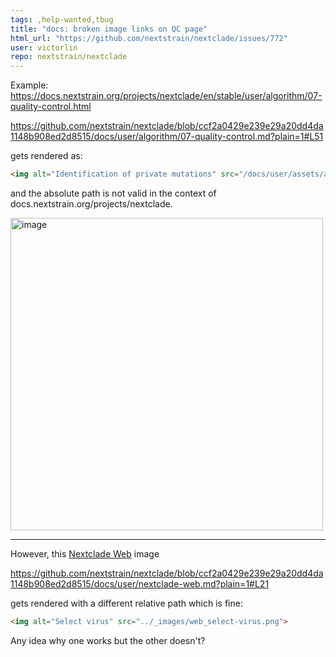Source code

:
 ```yaml
---
tags: ,help-wanted,tbug
title: "docs: broken image links on QC page"
html_url: "https://github.com/nextstrain/nextclade/issues/772"
user: victorlin
repo: nextstrain/nextclade
---
```


Example: https://docs.nextstrain.org/projects/nextclade/en/stable/user/algorithm/07-quality-control.html

https://github.com/nextstrain/nextclade/blob/ccf2a0429e239e29a20dd4da1148b908ed2d8515/docs/user/algorithm/07-quality-control.md?plain=1#L51

gets rendered as:

```html
<img alt="Identification of private mutations" src="/docs/user/assets/algo_private-muts.png">
```

and the absolute path is not valid in the context of docs.nextstrain.org/projects/nextclade.

<img width="500" alt="image" src="https://user-images.githubusercontent.com/13424970/165821143-1008337e-d052-4cec-8990-2914e75b8563.png">

---

However, this [Nextclade Web](https://docs.nextstrain.org/projects/nextclade/en/stable/user/nextclade-web.html) image

https://github.com/nextstrain/nextclade/blob/ccf2a0429e239e29a20dd4da1148b908ed2d8515/docs/user/nextclade-web.md?plain=1#L21

gets rendered with a different relative path which is fine:

```html
<img alt="Select virus" src="../_images/web_select-virus.png">
```

Any idea why one works but the other doesn't?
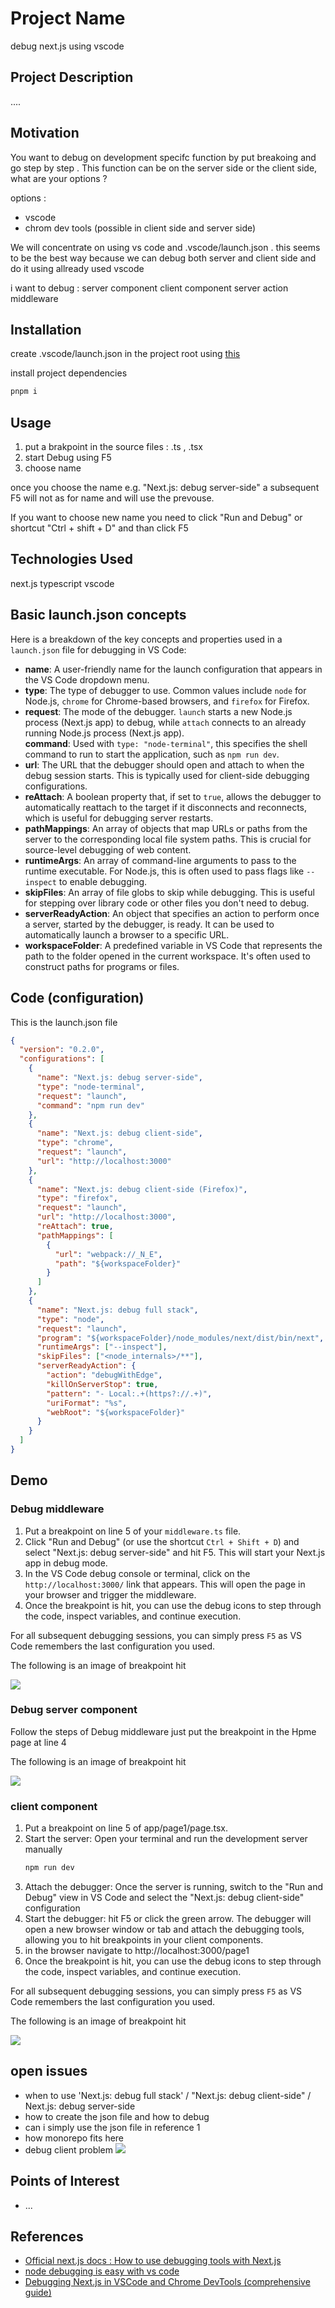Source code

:<h1>Project Name</h1>
debug next.js using vscode

<h2>Project Description</h2>
....

<h2>Motivation</h2>
You want to debug on development specifc function by put breakoing and go step by step . This function can be on the server side or the client side, what are your options ?

options :

- vscode
- chrom dev tools (possible in client side and server side)

We will concentrate on using vs code and .vscode/launch.json . this seems to be the best way because we can debug both server and client side and do it using allready used vscode

i want to debug :
server component
client component
server action
middleware

<h2>Installation</h2>

create .vscode/launch.json in the project root using <a href='https://nextjs.org/docs/app/guides/debugging'>this</a>

install project dependencies

```bash
pnpm i
```


<h2>Usage</h2>

<ol>
<li>put a brakpoint in the source files : .ts , .tsx</li>
<li>start Debug using F5 </li>
<li>choose name </li>
</ol>

once you choose the name e.g. "Next.js: debug server-side" a subsequent F5 will not as for name and will use the prevouse.

If you want to choose new name you need to click "Run and Debug" or shortcut  "Ctrl + shift + D"  and than click F5

<h2>Technologies Used</h2>
next.js
typescript
vscode

<h2>Basic launch.json concepts</h2>
<p>Here is a breakdown of the key concepts and properties used in a <code>launch.json</code> file for debugging in VS Code:</p>
<ul>
<li>
<strong>name</strong>: A user-friendly name for the launch configuration that appears in the VS Code dropdown menu.
</li>
<li>
<strong>type</strong>: The type of debugger to use. Common values include <code>node</code> for Node.js, <code>chrome</code> for Chrome-based browsers, and <code>firefox</code> for Firefox.
</li>
<li>
    <strong>request</strong>: The mode of the debugger. <code>launch</code> starts a new Node.js process (Next.js app) to debug, while <code>attach</code> connects to an already running Node.js process (Next.js app).
</li>
<strong>command</strong>: Used with <code>type: "node-terminal"</code>, this specifies the shell command to run to start the application, such as <code>npm run dev</code>.
</li>
<li>
<strong>url</strong>: The URL that the debugger should open and attach to when the debug session starts. This is typically used for client-side debugging configurations.
</li>
<li>
<strong>reAttach</strong>: A boolean property that, if set to <code>true</code>, allows the debugger to automatically reattach to the target if it disconnects and reconnects, which is useful for debugging server restarts.
</li>
<li>
<strong>pathMappings</strong>: An array of objects that map URLs or paths from the server to the corresponding local file system paths. This is crucial for source-level debugging of web content.
</li>
<li>
<strong>runtimeArgs</strong>: An array of command-line arguments to pass to the runtime executable. For Node.js, this is often used to pass flags like <code>--inspect</code> to enable debugging.
</li>
<li>
<strong>skipFiles</strong>: An array of file globs to skip while debugging. This is useful for stepping over library code or other files you don't need to debug.
</li>
<li>
<strong>serverReadyAction</strong>: An object that specifies an action to perform once a server, started by the debugger, is ready. It can be used to automatically launch a browser to a specific URL.
</li>
<li>
<strong>workspaceFolder</strong>: A predefined variable in VS Code that represents the path to the folder opened in the current workspace. It's often used to construct paths for programs or files.
</li>
</ul>


<h2>Code (configuration)</h2>

This is the launch.json file

```json
{
  "version": "0.2.0",
  "configurations": [
    {
      "name": "Next.js: debug server-side",
      "type": "node-terminal",
      "request": "launch",
      "command": "npm run dev"
    },
    {
      "name": "Next.js: debug client-side",
      "type": "chrome",
      "request": "launch",
      "url": "http://localhost:3000"
    },
    {
      "name": "Next.js: debug client-side (Firefox)",
      "type": "firefox",
      "request": "launch",
      "url": "http://localhost:3000",
      "reAttach": true,
      "pathMappings": [
        {
          "url": "webpack://_N_E",
          "path": "${workspaceFolder}"
        }
      ]
    },
    {
      "name": "Next.js: debug full stack",
      "type": "node",
      "request": "launch",
      "program": "${workspaceFolder}/node_modules/next/dist/bin/next",
      "runtimeArgs": ["--inspect"],
      "skipFiles": ["<node_internals>/**"],
      "serverReadyAction": {
        "action": "debugWithEdge",
        "killOnServerStop": true,
        "pattern": "- Local:.+(https?://.+)",
        "uriFormat": "%s",
        "webRoot": "${workspaceFolder}"
      }
    }
  ]
}
```

<h2>Demo</h2>

<h3>Debug middleware</h3>
<ol>
<li>
Put a breakpoint on line 5 of your <code>middleware.ts</code> file.
</li>
<li>
Click "Run and Debug" (or use the shortcut <code>Ctrl + Shift + D</code>) and select "Next.js: debug server-side" and hit F5. This will start your Next.js app in debug mode.
</li>
<li>
In the VS Code debug console or terminal, click on the <code>http://localhost:3000/</code> link that appears. This will open the page in your browser and trigger the middleware.
</li>
<li>
Once the breakpoint is hit, you can use the debug icons to step through the code, inspect variables, and continue execution.
</li>
</ol>
<p>
For all subsequent debugging sessions, you can simply press <code>F5</code> as VS Code remembers the last configuration you used.
</p>

The following is an image of breakpoint hit

<img src='./figs/debug-middleware.png'>

<h3>Debug server component</h3>
Follow the steps of Debug middleware just put the breakpoint in the Hpme page at line 4


The following is an image of breakpoint hit

<img src='./figs/debug-server-component.png'>

<h3>client component</h3>

<ol>
<li>
Put a breakpoint on line 5 of app/page1/page.tsx.
</li>
<li>Start the server: Open your terminal and run the development server manually

```bash
npm run dev
```

</li>
<li>
Attach the debugger: Once the server is running, switch to the "Run and Debug" view in VS Code and select the "Next.js: debug client-side" configuration
</li>
<li>
Start the debugger: hit F5 or click the green arrow. The debugger will open a new browser window or tab and attach the debugging tools, allowing you to hit breakpoints in your client components.
</li>
<li>in the browser navigate to http://localhost:3000/page1 </li>
<li>
Once the breakpoint is hit, you can use the debug icons to step through the code, inspect variables, and continue execution.
</li>
</ol>
<p>
For all subsequent debugging sessions, you can simply press <code>F5</code> as VS Code remembers the last configuration you used.
</p>

The following is an image of breakpoint hit

<img src='./figs/debug-client-component.png'/>


<h2>open issues</h2>
<ul>
    <li>when to use 'Next.js: debug full stack' / "Next.js: debug client-side" / Next.js: debug server-side</li>
    <li>how to create the json file and how to debug</li>
    <li>can i simply use the json file in reference 1</li>
    <li>how monorepo fits here</li>
  <li>debug client problem
    
  <img src='./figs/debug-client-side-problem.png'/>
  </li>
</ul>

<h2>Points of Interest</h2>
<ul>
    <li>...</li>
   
</ul>

<h2>References</h2>
<ul>
    <li><a href='https://nextjs.org/docs/app/guides/debugging'>Official next.js docs : How to use debugging tools with Next.js</a></li>
    <li><a href='https://youtu.be/6-EczMn-BeU?si=gOeUhjHLeb1Gr1Vv'> node debugging is easy with vs code </a></li>
    <li><a href='https://www.youtube.com/watch?v=_5mGxLZ61J0'> Debugging Next.js in VSCode and Chrome DevTools (comprehensive guide) </a></li>
   
</ul>
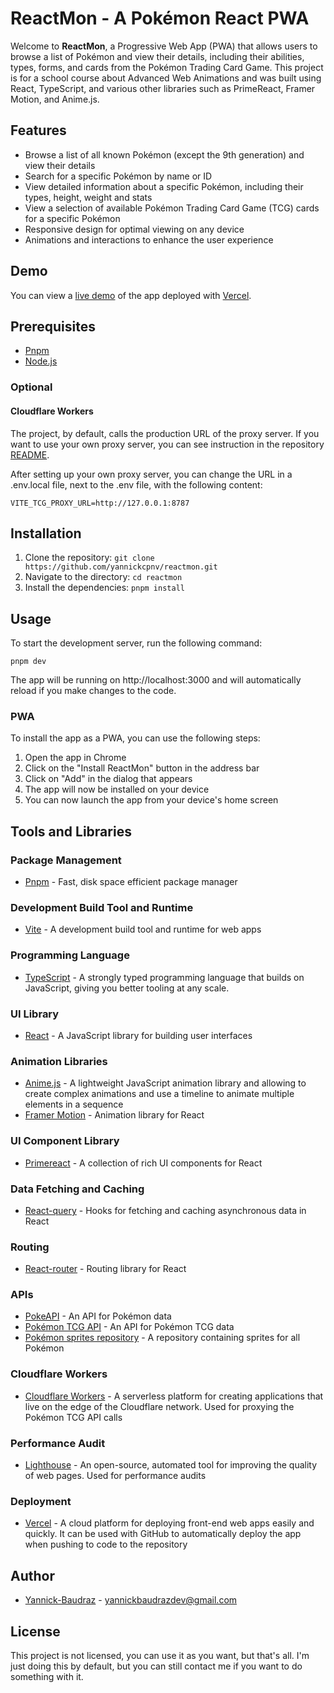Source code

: # ReactMon - A Pokémon React PWA

Welcome to __ReactMon__, a Progressive Web App (PWA) that allows users to browse a list of Pokémon
and view their details, including their abilities, types, forms, and cards from the Pokémon Trading
Card Game. This project is for a school course about Advanced Web Animations and was built using
React, TypeScript, and various other libraries such as PrimeReact, Framer Motion, and Anime.js.

## Features

- Browse a list of all known Pokémon (except the 9th generation) and view their details
- Search for a specific Pokémon by name or ID
- View detailed information about a specific Pokémon, including their types, height, weight and
  stats
- View a selection of available Pokémon Trading Card Game (TCG) cards for a specific Pokémon
- Responsive design for optimal viewing on any device
- Animations and interactions to enhance the user experience

## Demo

You can view a [live demo](https://reactmon-jet.vercel.app/) of the app deployed
with [Vercel](https://vercel.com/).

## Prerequisites

- [Pnpm](https://pnpm.js.org/)
- [Node.js](https://nodejs.org/)

### Optional

#### Cloudflare Workers

The project, by default, calls the production URL of the proxy server. If you want to use your own
proxy server, you can see instruction in the
repository [README](https://github.com/yannickcpnv/tcg-proxy-server#readme).

After setting up your own proxy server, you can change the URL in a .env.local file, next to the
.env file, with the following content:

```dotenv {.line-numbers}, title="env.local"
VITE_TCG_PROXY_URL=http://127.0.0.1:8787
```

## Installation

1. Clone the repository: `git clone https://github.com/yannickcpnv/reactmon.git`
2. Navigate to the directory: `cd reactmon`
3. Install the dependencies: `pnpm install`

## Usage

To start the development server, run the following command:

```shell
pnpm dev
```

The app will be running on http://localhost:3000 and will automatically reload if you make changes
to the code.

### PWA

To install the app as a PWA, you can use the following steps:

1. Open the app in Chrome
2. Click on the "Install ReactMon" button in the address bar
3. Click on "Add" in the dialog that appears
4. The app will now be installed on your device
5. You can now launch the app from your device's home screen

## Tools and Libraries

### Package Management

- [Pnpm](https://pnpm.io/) - Fast, disk space efficient package manager

### Development Build Tool and Runtime

- [Vite](https://vitejs.dev/) - A development build tool and runtime for web apps

### Programming Language

- [TypeScript](https://www.typescriptlang.org/) - A strongly typed programming language that builds
  on JavaScript, giving you better tooling at any scale.

### UI Library

- [React](https://reactjs.org/) - A JavaScript library for building user interfaces

### Animation Libraries

- [Anime.js](https://animejs.com/) - A lightweight JavaScript animation library and allowing to
  create complex animations and use a timeline to animate multiple elements in a sequence
- [Framer Motion](https://www.framer.com/motion/) - Animation library for React

### UI Component Library

- [Primereact](https://primefaces.org/primereact/) - A collection of rich UI components for React

### Data Fetching and Caching

- [React-query](https://tanstack.com/query/latest) - Hooks for fetching and caching asynchronous
  data in React

### Routing

- [React-router](https://reactrouter.com/) - Routing library for React

### APIs

- [PokeAPI](https://pokeapi.co/) - An API for Pokémon data
- [Pokémon TCG API](https://pokemontcg.io/) - An API for Pokémon TCG data
- [Pokémon sprites repository](https://github.com/PokeAPI/sprites/) - A repository containing
  sprites for all Pokémon

### Cloudflare Workers

- [Cloudflare Workers](https://workers.cloudflare.com/) - A serverless platform for creating
  applications that live on the edge of the Cloudflare network. Used for proxying the Pokémon TCG
  API calls

### Performance Audit

- [Lighthouse](https://developers.google.com/web/tools/lighthouse) - An open-source, automated tool
  for improving the quality of web pages. Used for performance audits

### Deployment

- [Vercel](https://vercel.com/) - A cloud platform for deploying front-end web apps easily and
  quickly. It can be used with GitHub to automatically deploy the app when pushing to code to the
  repository

## Author

- [Yannick-Baudraz](https://github.com/yannickcpnv) - <yannickbaudrazdev@gmail.com>

## License

This project is not licensed, you can use it as you want, but that's all. I'm just doing this by
default, but you can still contact me if you want to do something with it.
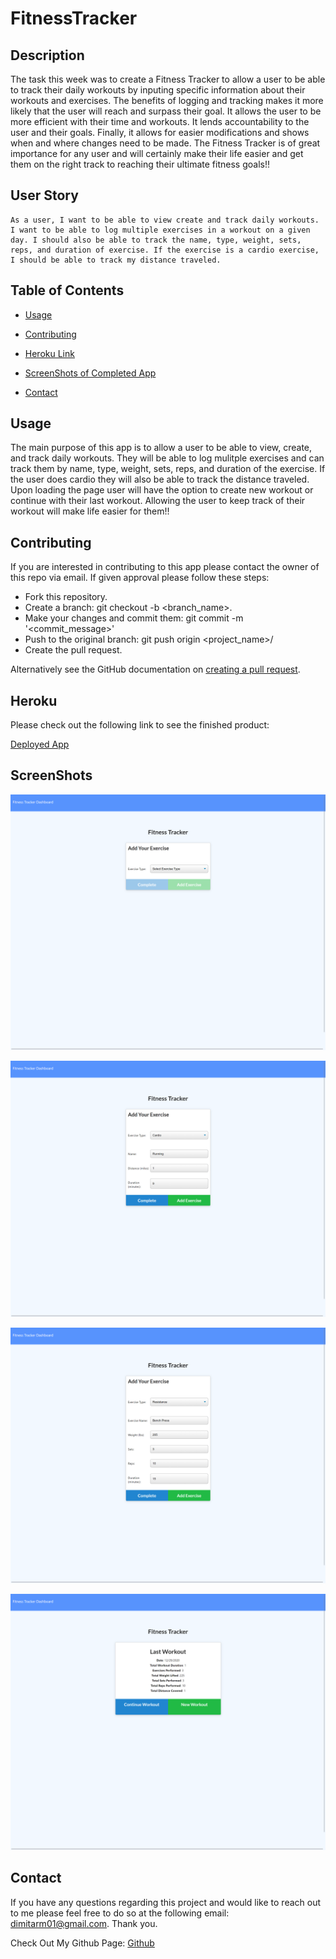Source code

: # FitnessTracker

## Description

The task this week was to create a Fitness Tracker to allow a user to be able to track their daily workouts by inputing specific information about their workouts and exercises. The benefits of logging and tracking
makes it more likely that the user will reach and surpass their goal. It allows the user to be more efficient with their time and workouts. It lends accountability to the user and their goals. Finally, it allows for easier modifications and shows when and where changes need to be made. The Fitness Tracker is of great importance for any user and will certainly make their life easier and get them on the right track to reaching their ultimate fitness goals!!

## User Story

```
As a user, I want to be able to view create and track daily workouts. I want to be able to log multiple exercises in a workout on a given day. I should also be able to track the name, type, weight, sets, reps, and duration of exercise. If the exercise is a cardio exercise, I should be able to track my distance traveled.
```

## Table of Contents

* [Usage](#usage)

* [Contributing](#Contributing)

* [Heroku Link](#heroku)

* [ScreenShots of Completed App](#screenshots)

* [Contact](#contact)

## Usage

The main purpose of this app is to allow a user to be able to view, create, and track daily workouts. They will be able to log mulitple exercises and can track them by name, type, weight, sets, reps, and duration of the exercise. If the user does cardio they will also be able to track the distance traveled. Upon loading the page user will have the option to create new workout or continue with their last workout. Allowing the user to keep track of their workout will make life easier for them!!

## Contributing

If you are interested in contributing to this app please contact the owner of this repo via email. If given approval please follow these steps:

* Fork this repository.
* Create a branch: git checkout -b <branch_name>.
* Make your changes and commit them: git commit -m '<commit_message>'
* Push to the original branch: git push origin <project_name>/<location>
* Create the pull request.

Alternatively see the GitHub documentation on [creating a pull request](https://docs.github.com/en/free-pro-team@latest/github/collaborating-with-issues-and-pull-requests/creating-a-pull-request).

## Heroku

Please check out the following link to see the finished product:

[Deployed App](https://dm-fit-app.herokuapp.com/)

## ScreenShots

![Add Exercise](public/assets/images/AddExercise.png)

![Cardio](public/assets/images/CardioExercise.png)

![Resistance](public/assets/images/ResistanceExercise.png)

![Last Workout](public/assets/images/LastWorkout.png)

## Contact
If you have any questions regarding this project and would like to reach out to me please feel free to do so at the following email: dimitarm01@gmail.com. Thank you.

Check Out My Github Page:
[Github](https://github.com/dspark8916)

**********

WHAT IS NEEDED: Treat the line with "- [PokeAPI](https://pokeapi.co/) - An" as the start and the line with "The task this" as the end, and return exactly that span of the data above, both ends included, without pictures.

COMPLETED TASK:
- [PokeAPI](https://pokeapi.co/) - An API for Pokémon data
- [Pokémon TCG API](https://pokemontcg.io/) - An API for Pokémon TCG data
- [Pokémon sprites repository](https://github.com/PokeAPI/sprites/) - A repository containing
  sprites for all Pokémon

### Cloudflare Workers

- [Cloudflare Workers](https://workers.cloudflare.com/) - A serverless platform for creating
  applications that live on the edge of the Cloudflare network. Used for proxying the Pokémon TCG
  API calls

### Performance Audit

- [Lighthouse](https://developers.google.com/web/tools/lighthouse) - An open-source, automated tool
  for improving the quality of web pages. Used for performance audits

### Deployment

- [Vercel](https://vercel.com/) - A cloud platform for deploying front-end web apps easily and
  quickly. It can be used with GitHub to automatically deploy the app when pushing to code to the
  repository

## Author

- [Yannick-Baudraz](https://github.com/yannickcpnv) - <yannickbaudrazdev@gmail.com>

## License

This project is not licensed, you can use it as you want, but that's all. I'm just doing this by
default, but you can still contact me if you want to do something with it.
Source code

: # FitnessTracker

## Description

The task this week was to create a Fitness Tracker to allow a user to be able to track their daily workouts by inputing specific information about their workouts and exercises. The benefits of logging and tracking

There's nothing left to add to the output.